There’s a feeding frenzy going on in east Greeley and it has nothing to do with cows. Rather, Greeley’s “bugs” are chomping away while keeping the city’s wastewater environmentally sustainable.
These bugs -- what our wastewater treatment operators lovingly refer to as the “Nitrifiers” and PAOs -- have been happy little workers for decades. But soon, their microscopic lives will change for the better.
Keeping the bugs happy
Let’s face it, cleaning wastewater has never been glamorous, but these bugs might as well have a red carpet to an all-star premiere where they will munch away in the all-you-can-eat line at the buffet. Put simply, the city is working to expand their buffet table. In wastewater terms, the city is building new treatment basins where microorganisms that make up the city’s nitrifying force can eat more alongside a lot more friends.

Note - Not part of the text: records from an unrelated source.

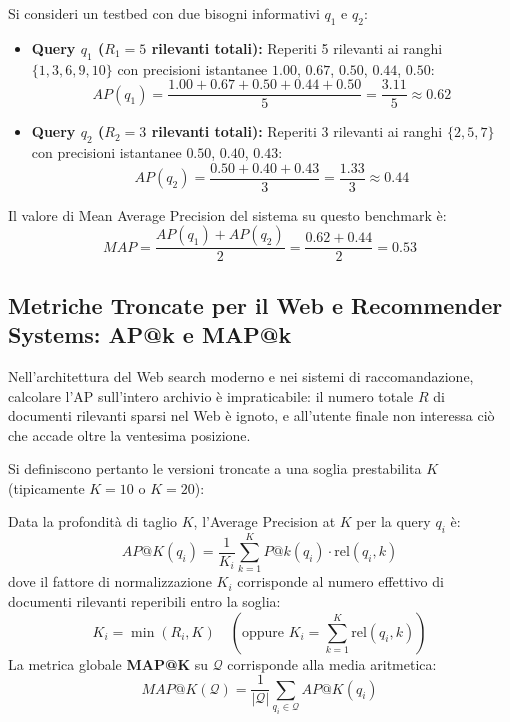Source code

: \begin{example}
Si consideri un testbed con due bisogni informativi $q_1$ e $q_2$:
\begin{itemize}
    \item \textbf{Query $q_1$ ($R_1 = 5$ rilevanti totali):} Reperiti 5 rilevanti ai ranghi $\{1, 3, 6, 9, 10\}$ con precisioni istantanee $1.00$, $0.67$, $0.50$, $0.44$, $0.50$:
    \begin{equation}
    AP(q_1) = \frac{1.00 + 0.67 + 0.50 + 0.44 + 0.50}{5} = \frac{3.11}{5} \approx \mathbf{0.62}
    \end{equation}
    \item \textbf{Query $q_2$ ($R_2 = 3$ rilevanti totali):} Reperiti 3 rilevanti ai ranghi $\{2, 5, 7\}$ con precisioni istantanee $0.50$, $0.40$, $0.43$:
    \begin{equation}
    AP(q_2) = \frac{0.50 + 0.40 + 0.43}{3} = \frac{1.33}{3} \approx \mathbf{0.44}
    \end{equation}
\end{itemize}
Il valore di Mean Average Precision del sistema su questo benchmark \`e:
\begin{equation}
MAP = \frac{AP(q_1) + AP(q_2)}{2} = \frac{0.62 + 0.44}{2} = \mathbf{0.53}
\end{equation}
\end{example}

\FloatBarrier
\subsection{Metriche Troncate per il Web e Recommender Systems: AP@k e MAP@k}
\label{subsec:ap-map-at-k}

Nell'architettura del Web search moderno e nei sistemi di raccomandazione, calcolare l'AP sull'intero archivio \`e impraticabile: il numero totale $R$ di documenti rilevanti sparsi nel Web \`e ignoto, e all'utente finale non interessa ciò che accade oltre la ventesima posizione.

Si definiscono pertanto le versioni troncate a una soglia prestabilita $K$ (tipicamente $K=10$ o $K=20$):

\begin{definition}[AP@K e MAP@K]
Data la profondit\`a di taglio $K$, l'Average Precision at $K$ per la query $q_i$ \`e:
\begin{equation}
AP@K(q_i) = \frac{1}{K_i} \sum_{k=1}^K P@k(q_i) \cdot \mathrm{rel}(q_i, k)
\end{equation}
dove il fattore di normalizzazione $K_i$ corrisponde al numero effettivo di documenti rilevanti reperibili entro la soglia:
\begin{equation}
K_i = \min(R_i, K) \quad \left(\text{oppure } K_i = \sum_{k=1}^K \mathrm{rel}(q_i, k)\right)
\end{equation}
La metrica globale \textbf{MAP@K} su $\mathcal{Q}$ corrisponde alla media aritmetica:
\begin{equation}
MAP@K(\mathcal{Q}) = \frac{1}{|\mathcal{Q}|} \sum_{q_i \in \mathcal{Q}} AP@K(q_i)
\end{equation}
\end{definition}


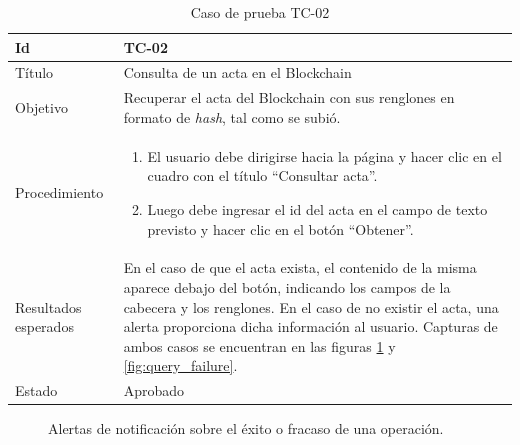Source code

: \begin{table}[H]
\begin{tabularx}{\textwidth}{|m{3cm}|X|}
\hline
Id & TC-02\\
\hline
Título & Consulta de un acta en el Blockchain \\
\hline
Objetivo & Recuperar el acta del Blockchain con sus renglones en formato de \textit{hash}, tal como se subió.\\
\hline
Procedimiento & \begin{enumerate}
    \item El usuario debe dirigirse hacia la página y hacer clic en el cuadro con el título ``Consultar acta''.
    \item Luego debe ingresar el id del acta en el campo de texto previsto y hacer clic en el botón ``Obtener''.
\end{enumerate}\\
\hline
Resultados esperados & En el caso de que el acta exista, el contenido de la misma aparece debajo del botón, indicando los campos de la cabecera y los renglones. En el caso de no existir el acta, una alerta proporciona dicha información al usuario. Capturas de ambos casos se encuentran en las figuras \ref{fig:query_success} y \ref{fig:query_failure}.\\
\hline
Estado & Aprobado\\
\hline
\end{tabularx}
\caption{Caso de prueba TC-02}
\end{table}

\begin{figure}[H]
    \caption{Alertas de notificación sobre el éxito o fracaso de una operación.}
    \label{fig:query_success}
\end{figure}

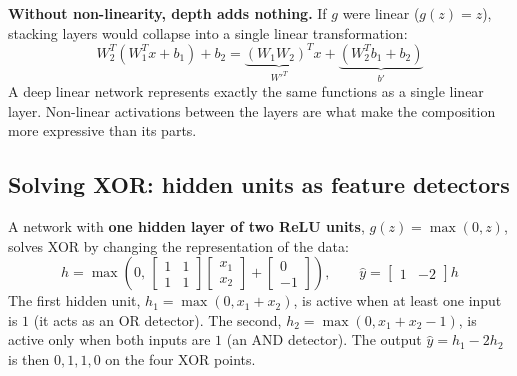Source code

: \begin{note}
    \textbf{Without non-linearity, depth adds nothing.} If $g$ were linear
    ($g(z) = z$), stacking layers would collapse into a single linear
    transformation:
    \begin{equation*}
        W_2^T(W_1^T x + b_1) + b_2 = \underbrace{(W_1 W_2)^T}_{W'^T} x + \underbrace{(W_2^T b_1 + b_2)}_{b'}
    \end{equation*}
    A deep linear network represents exactly the same functions as a single linear
    layer. Non-linear activations between the layers are what make the composition
    more expressive than its parts.
\end{note}

\subsection{Solving XOR: hidden units as feature detectors}
A network with \textbf{one hidden layer of two ReLU units}, $g(z) = \max(0, z)$,
solves XOR by changing the representation of the data:
\begin{equation*}
    h = \max\left(0, \, \begin{bmatrix} 1 & 1 \\ 1 & 1 \end{bmatrix} \begin{bmatrix} x_1 \\ x_2 \end{bmatrix} + \begin{bmatrix} 0 \\ -1 \end{bmatrix}\right), \qquad
    \hat{y} = \begin{bmatrix} 1 & -2 \end{bmatrix} h
\end{equation*}
The first hidden unit, $h_1 = \max(0, x_1 + x_2)$, is active when at least one
input is $1$ (it acts as an OR detector). The second, $h_2 = \max(0, x_1 + x_2 - 1)$,
is active only when both inputs are $1$ (an AND detector). The output
$\hat{y} = h_1 - 2h_2$ is then $0, 1, 1, 0$ on the four XOR points.

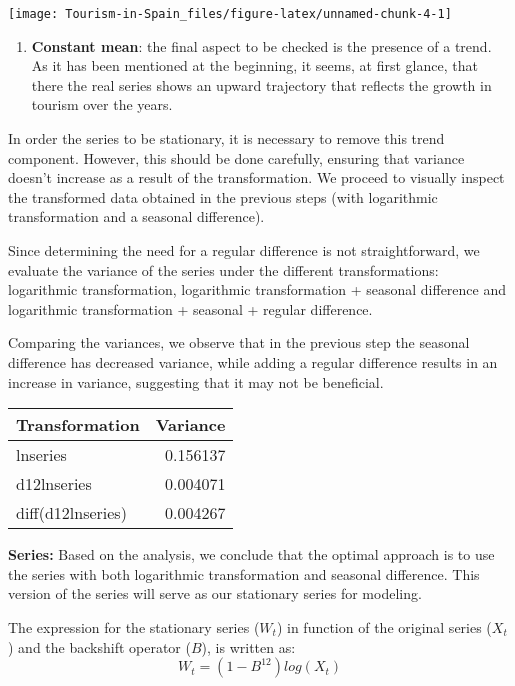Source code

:\documentclass[
]{article}
\providecommand{\tightlist}{%
  \setlength{\itemsep}{0pt}\setlength{\parskip}{0pt}}
\begin{document}
\begin{center}\texttt{[image: Tourism-in-Spain\_files/figure-latex/unnamed-chunk-4-1]} \end{center}

\begin{enumerate}
\def\labelenumi{\arabic{enumi}.}
\setcounter{enumi}{1}
\tightlist
\item
  \textbf{Constant mean}: the final aspect to be checked is the presence
  of a trend. As it has been mentioned at the beginning, it seems, at
  first glance, that there the real series shows an upward trajectory
  that reflects the growth in tourism over the years.
\end{enumerate}

In order the series to be stationary, it is necessary to remove this
trend component. However, this should be done carefully, ensuring that
variance doesn't increase as a result of the transformation. We proceed
to visually inspect the transformed data obtained in the previous steps
(with logarithmic transformation and a seasonal difference).

Since determining the need for a regular difference is not
straightforward, we evaluate the variance of the series under the
different transformations: logarithmic transformation, logarithmic
transformation + seasonal difference and logarithmic transformation +
seasonal + regular difference.

Comparing the variances, we observe that in the previous step the
seasonal difference has decreased variance, while adding a regular
difference results in an increase in variance, suggesting that it may
not be beneficial.

\begin{longtable}[]{@{}lr@{}}
\toprule\noalign{}
Transformation & Variance \\
\midrule\noalign{}
\endhead
\bottomrule\noalign{}
\endlastfoot
lnseries & 0.156137 \\
d12lnseries & 0.004071 \\
diff(d12lnseries) & 0.004267 \\
\end{longtable}

\textbf{Series:} Based on the analysis, we conclude that the optimal
approach is to use the series with both logarithmic transformation and
seasonal difference. This version of the series will serve as our
stationary series for modeling.

The expression for the stationary series (\(W_t\)) in function of the
original series (\(X_t\)) and the backshift operator (\(B\)), is written
as:\[W_t = (1-B^{12})log(X_t)\]
\end{document}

Removing nutrients to meet new state regulation
A new regulation, also known as “Reg. 85” by the Water Quality Control Division, mandates that municipalities work even harder to reduce the amount of “nutrients” that are put back into bodies of water such as the Poudre River after treatment at the Greeley Wastewater Treatment and Reclamation Facility. There, the waste is cleaned and filtered out, with remaining treated water pumped back downstream of the Poudre River.
The regulation mandates municipalities reduce nitrogen and phosphorous levels in their effluent (treated wastewater). Nutrients -- nitrogen and phosphorous -- are byproducts of human and animal waste and common fertilizers. Excess nutrients in water creates blooms of algae, which use up the oxygen in the water that marine life need to survive. Too much algae can kill off an entire food chain in bodies of water such as the growing ‘dead zone’ in the Gulf of Mexico.
Creating the right conditions for biology to work
The city’s job is to keep the feeding frenzy going, using biology to keep the algae fuel to a minimum. In the right conditions, monitored 24/7, nitrifiers and PAOs (phosphorous accumulating organisms) feed on the nutrients present in the municipal waste. That leads them through a complex biological process in which the nitrifiers convert ammonia into nitrogen gas, which is released into the atmosphere. PAOs collect phosphorus in the waste and congeals where operators can remove it. That is later applied to agricultural land as fertilizer.
Construction of new basins to meet regulation
To meet the new requirements, the city is undertaking a $35.5 million construction project at the WTRF. Greeley is constructing specialized treatment basins that will upgrade the site’s organic treatment capacity. The city also is rerouting the water flow in the basins, allowing the ability to take a basin off line while keeping the bugs happy and complying with the new state regulations. This is the first phase of scheduled plant improvements through 2036.
What the construction and enhancements do now to remove more nutrients will potentially earn the city extra time before having to implement even stricter nutrient removal guidelines that will come into play in the future.
Treating wastewater is getting more complicated, but Greeley operators are on top of making the entire process more environmentally sustainable so not only the state but Mother Nature can be happy – just like the bugs.